WHAT THE EXERCISE ASKS –
Take every line of the material below that includes the string "como" and copy it out.

INPUT MATERIAL: Begin

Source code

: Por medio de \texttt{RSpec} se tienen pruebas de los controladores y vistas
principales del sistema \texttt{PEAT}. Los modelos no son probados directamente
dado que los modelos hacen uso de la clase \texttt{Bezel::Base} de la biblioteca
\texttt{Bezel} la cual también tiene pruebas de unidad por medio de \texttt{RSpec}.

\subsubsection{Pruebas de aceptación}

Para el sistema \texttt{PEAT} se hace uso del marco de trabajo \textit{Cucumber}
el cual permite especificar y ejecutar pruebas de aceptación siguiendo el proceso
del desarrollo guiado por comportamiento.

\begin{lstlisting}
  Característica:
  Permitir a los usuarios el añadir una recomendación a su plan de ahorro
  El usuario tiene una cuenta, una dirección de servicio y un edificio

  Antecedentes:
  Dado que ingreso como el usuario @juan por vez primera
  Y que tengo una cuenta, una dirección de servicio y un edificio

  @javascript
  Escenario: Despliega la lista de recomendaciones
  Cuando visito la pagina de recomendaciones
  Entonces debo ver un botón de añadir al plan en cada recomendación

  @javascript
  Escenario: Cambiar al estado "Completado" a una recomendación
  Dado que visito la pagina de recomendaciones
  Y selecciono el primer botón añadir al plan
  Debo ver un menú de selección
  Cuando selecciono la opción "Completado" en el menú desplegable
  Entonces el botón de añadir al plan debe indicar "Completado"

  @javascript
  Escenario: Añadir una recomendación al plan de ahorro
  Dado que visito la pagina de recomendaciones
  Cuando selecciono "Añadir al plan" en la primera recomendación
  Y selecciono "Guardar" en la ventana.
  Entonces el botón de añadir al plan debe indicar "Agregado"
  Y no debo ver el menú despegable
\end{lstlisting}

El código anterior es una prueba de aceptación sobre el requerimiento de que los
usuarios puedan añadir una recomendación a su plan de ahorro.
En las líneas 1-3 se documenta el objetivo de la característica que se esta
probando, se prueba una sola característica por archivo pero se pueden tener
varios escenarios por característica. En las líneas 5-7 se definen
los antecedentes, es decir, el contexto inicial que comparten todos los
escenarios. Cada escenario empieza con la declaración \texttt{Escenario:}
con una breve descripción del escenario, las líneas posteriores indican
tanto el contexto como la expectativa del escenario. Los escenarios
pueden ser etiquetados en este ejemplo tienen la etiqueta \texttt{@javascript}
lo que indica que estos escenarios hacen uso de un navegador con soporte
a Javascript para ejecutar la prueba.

INPUT MATERIAL: End

EXPECTED ANSWER –
  Dado que ingreso como el usuario @juan por vez primera
tanto el contexto como la expectativa del escenario. Los escenarios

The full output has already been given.